A diferença entre amor e caridade pode ser assim exemplificada: um filho adoece e sua mãe deseja ardentemente que ele sare e no seu coração existe a disposição de dar sua vida por ele. Suponha que isto signifique doar-lhe o próprio coração. De bom grado ela é capaz de fazer isso, tamanho o amor que sente por ele. Mas ao fazer isso – digamos que ela o faça – ela morre, pois dar-se ao ele significa sua morte. Mas a caridade, que é o amor por Deus, possui outra característica: se morremos por Deus, na verdade, o que conseguimos com isso é a vida em sua expressão plena. De modo que o extremo do amor humano, natural, pode ser a morte; mas o amor de caridade é a vida e a garantia da posse de um corpo que não mais morre. Pois ela não é algo do homem para Deus, mas sim algo que Deus oferece ao homem para que este a ofereça a Ele.
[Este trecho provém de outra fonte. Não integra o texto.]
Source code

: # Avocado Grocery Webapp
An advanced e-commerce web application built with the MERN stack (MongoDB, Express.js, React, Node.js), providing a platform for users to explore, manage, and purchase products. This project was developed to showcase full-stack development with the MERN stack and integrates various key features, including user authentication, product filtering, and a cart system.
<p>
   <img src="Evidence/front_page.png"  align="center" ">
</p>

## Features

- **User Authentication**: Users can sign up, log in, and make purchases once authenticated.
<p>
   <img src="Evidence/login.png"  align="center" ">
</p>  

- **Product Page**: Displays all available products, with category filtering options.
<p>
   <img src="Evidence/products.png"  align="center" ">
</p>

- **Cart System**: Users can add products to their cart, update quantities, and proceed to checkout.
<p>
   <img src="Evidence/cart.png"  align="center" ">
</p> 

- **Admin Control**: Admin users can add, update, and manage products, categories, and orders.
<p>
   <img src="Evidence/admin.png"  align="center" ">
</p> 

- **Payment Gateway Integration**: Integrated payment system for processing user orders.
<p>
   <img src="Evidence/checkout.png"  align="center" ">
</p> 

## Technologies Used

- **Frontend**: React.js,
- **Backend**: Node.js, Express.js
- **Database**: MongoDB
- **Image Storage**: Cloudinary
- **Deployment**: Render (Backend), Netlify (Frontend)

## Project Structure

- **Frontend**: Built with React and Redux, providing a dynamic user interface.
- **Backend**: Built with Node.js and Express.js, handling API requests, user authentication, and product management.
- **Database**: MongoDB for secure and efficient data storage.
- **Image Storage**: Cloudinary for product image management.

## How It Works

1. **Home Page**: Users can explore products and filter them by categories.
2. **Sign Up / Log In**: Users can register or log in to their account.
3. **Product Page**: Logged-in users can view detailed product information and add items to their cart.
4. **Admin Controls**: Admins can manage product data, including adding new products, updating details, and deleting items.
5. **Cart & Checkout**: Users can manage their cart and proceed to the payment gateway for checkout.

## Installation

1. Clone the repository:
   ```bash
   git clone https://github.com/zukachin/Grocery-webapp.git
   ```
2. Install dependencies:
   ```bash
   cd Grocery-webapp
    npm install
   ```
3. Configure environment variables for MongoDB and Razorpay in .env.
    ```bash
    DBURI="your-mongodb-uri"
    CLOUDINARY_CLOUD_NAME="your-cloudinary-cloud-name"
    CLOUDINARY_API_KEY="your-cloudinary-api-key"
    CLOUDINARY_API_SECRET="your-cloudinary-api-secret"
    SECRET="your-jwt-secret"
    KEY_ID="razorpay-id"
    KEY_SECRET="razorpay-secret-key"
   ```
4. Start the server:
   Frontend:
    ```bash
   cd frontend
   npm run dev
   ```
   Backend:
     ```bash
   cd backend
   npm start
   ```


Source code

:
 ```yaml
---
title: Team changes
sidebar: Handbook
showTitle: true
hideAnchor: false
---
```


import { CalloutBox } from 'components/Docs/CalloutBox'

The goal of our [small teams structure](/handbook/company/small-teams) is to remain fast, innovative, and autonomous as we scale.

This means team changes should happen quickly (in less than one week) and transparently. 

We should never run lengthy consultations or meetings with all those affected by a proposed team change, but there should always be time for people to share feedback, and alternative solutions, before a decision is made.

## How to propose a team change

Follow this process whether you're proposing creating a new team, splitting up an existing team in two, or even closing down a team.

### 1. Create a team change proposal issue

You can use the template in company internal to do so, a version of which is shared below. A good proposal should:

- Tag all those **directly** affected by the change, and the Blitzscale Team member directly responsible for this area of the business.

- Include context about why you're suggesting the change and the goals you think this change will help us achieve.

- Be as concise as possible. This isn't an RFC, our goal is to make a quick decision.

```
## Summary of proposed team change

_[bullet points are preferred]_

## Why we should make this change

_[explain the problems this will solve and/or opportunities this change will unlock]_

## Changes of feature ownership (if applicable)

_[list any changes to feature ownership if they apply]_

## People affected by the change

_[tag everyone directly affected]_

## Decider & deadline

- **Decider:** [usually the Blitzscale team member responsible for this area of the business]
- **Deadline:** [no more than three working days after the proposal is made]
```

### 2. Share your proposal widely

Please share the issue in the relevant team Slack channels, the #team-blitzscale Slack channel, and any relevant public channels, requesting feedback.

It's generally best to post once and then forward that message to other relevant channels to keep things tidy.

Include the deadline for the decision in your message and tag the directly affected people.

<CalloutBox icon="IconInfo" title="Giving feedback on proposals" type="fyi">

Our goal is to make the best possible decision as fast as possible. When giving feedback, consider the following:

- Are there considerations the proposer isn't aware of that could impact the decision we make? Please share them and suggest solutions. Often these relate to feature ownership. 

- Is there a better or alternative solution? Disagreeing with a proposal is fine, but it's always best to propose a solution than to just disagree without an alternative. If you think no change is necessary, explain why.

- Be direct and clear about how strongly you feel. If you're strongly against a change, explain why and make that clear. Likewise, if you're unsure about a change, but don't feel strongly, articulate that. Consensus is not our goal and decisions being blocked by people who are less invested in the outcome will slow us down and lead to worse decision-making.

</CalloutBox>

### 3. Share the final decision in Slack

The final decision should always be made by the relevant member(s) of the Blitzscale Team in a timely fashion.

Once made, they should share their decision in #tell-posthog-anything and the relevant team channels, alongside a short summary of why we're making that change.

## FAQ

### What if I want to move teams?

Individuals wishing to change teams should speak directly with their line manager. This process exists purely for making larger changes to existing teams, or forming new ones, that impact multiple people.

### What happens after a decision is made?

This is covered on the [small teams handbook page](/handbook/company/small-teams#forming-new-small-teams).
E a depressão, o que é? É o desejo de afastar-se do outro! A pessoa deprimida, no sentido patológico do termo, deseja afastar-se permanentemente do outro. Este desejo de afastar-se do outro, no deprimido, pode assumir tamanha força que ele acaba suicidando, tão logo tenha força para tanto. Este infausto acontecimento ocorre quando a pessoa deprimida começa a sair deste estado e ir para o seu oposto, para o estado de mania. Nessa hora, faltando motivo para viver – faltando a caridade – o infausto acontece: suicídio.
Com relação ao tempo, a fé se analoga ao passado, a esperança ao futuro. A caridade, ao presente, pois é no presente que a vontade atua concretamente. A caridade impele a vontade ao bem verdadeiro, sem que entre em questão a clareza da fé ou a firmeza da esperança.
Mais coisas há para dizer sobre a caridade, o que ainda será feito.
Joel Nunes dos Santos, em 20 de janeiro de 2011.